Assuming that everyone’s house HVAC system is correctly sized (in most cases, it is oversized), you can account for the different heat losses by fine-tuning the minimum runtime and temperature tolerance. In other words, you set your minimum runtime and temperature tolerance to the values that would work for the coldest day of the year in your region, and you should be good for warmer days.

While writing this answer to you, I had the idea of having separated minimum runtime and temperature tolerance values for cooling and heating. I will add this to the list of future improvements.

Implemented the separated Temperature Tolerances. I did this because I had completely forgotten to account for the thermostat deadband.

Example: If your thermostat has a 0.5°C deadband for cooling, the AC turns on when the room is 0.5°C above the setpoint, the system will normally cool by about 0.5°C before turning off.

To anyone using the blueprint. I completely changed the AC failure detection to better capture the heat pump AC failure modes.

I also did some improvements to the deadband detection code, as it was triggering because of the smartness of the Google nest thermostat.

I am still testing it out at my house that has a forced air system with a heat pump AC and Gas Furnace.

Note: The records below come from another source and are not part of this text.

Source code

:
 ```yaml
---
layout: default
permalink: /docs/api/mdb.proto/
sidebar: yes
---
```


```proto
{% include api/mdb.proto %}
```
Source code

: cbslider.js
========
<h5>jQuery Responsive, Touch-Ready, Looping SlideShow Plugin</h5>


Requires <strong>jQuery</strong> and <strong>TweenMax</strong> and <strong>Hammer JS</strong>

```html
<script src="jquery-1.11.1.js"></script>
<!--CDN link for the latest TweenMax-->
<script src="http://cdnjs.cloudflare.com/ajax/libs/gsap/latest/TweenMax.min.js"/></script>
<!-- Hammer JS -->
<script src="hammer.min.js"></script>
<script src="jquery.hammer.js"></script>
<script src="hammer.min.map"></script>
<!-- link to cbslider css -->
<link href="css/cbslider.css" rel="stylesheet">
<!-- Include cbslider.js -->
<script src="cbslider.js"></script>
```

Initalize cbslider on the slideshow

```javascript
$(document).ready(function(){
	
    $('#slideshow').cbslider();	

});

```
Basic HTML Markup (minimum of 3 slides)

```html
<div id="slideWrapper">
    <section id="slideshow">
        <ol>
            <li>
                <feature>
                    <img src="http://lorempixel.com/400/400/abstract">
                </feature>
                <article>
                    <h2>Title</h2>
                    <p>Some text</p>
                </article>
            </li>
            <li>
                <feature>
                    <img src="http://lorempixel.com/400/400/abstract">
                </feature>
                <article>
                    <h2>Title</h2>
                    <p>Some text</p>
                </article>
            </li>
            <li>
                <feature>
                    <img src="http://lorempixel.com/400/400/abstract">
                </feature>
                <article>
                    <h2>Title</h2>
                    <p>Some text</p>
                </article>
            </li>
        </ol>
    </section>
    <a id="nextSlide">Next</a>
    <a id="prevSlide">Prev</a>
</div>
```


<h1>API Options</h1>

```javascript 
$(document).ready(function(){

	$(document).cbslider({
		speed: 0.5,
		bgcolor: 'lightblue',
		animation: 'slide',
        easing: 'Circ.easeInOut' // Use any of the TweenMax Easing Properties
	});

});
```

I will keep improving it as I test it in real life scenarios. :slight_smile:

Forgot about this, and now thought of new issue.

I’ve set it when released with some changes to include outside temp, but since then it never triggered, so I don’t know if automation is working or AC has no performanse issue.

GPT suggested to add efficiency score in %, but it’s became too complicated so I left it for later.

Check your automation Traces. When you have the automation open, in the left right corner you can find Traces. If you click it it will show what is happening with it every time it is triggered.

You can also test the AC logic by just turning off the AC breaker :slight_smile: however, this method is not wife-approved…lol

Let me know how the use of outside temperature goes. I have been tracking the outside temperature versus the cooling minimum run time and found that the impact is not as big as one might think. In my case, a 120-minute minimum runtime before check works fine for outside temperatures of 95F (35C).

If you find the minimum runtime that works for the warmest outside temperature in your area, you will not have any issues when it is cooler outside, and you don’t need to add more complexity by including another sensor in your logic.

Can I add multiple entities or create multiple automations that use the same helper entities?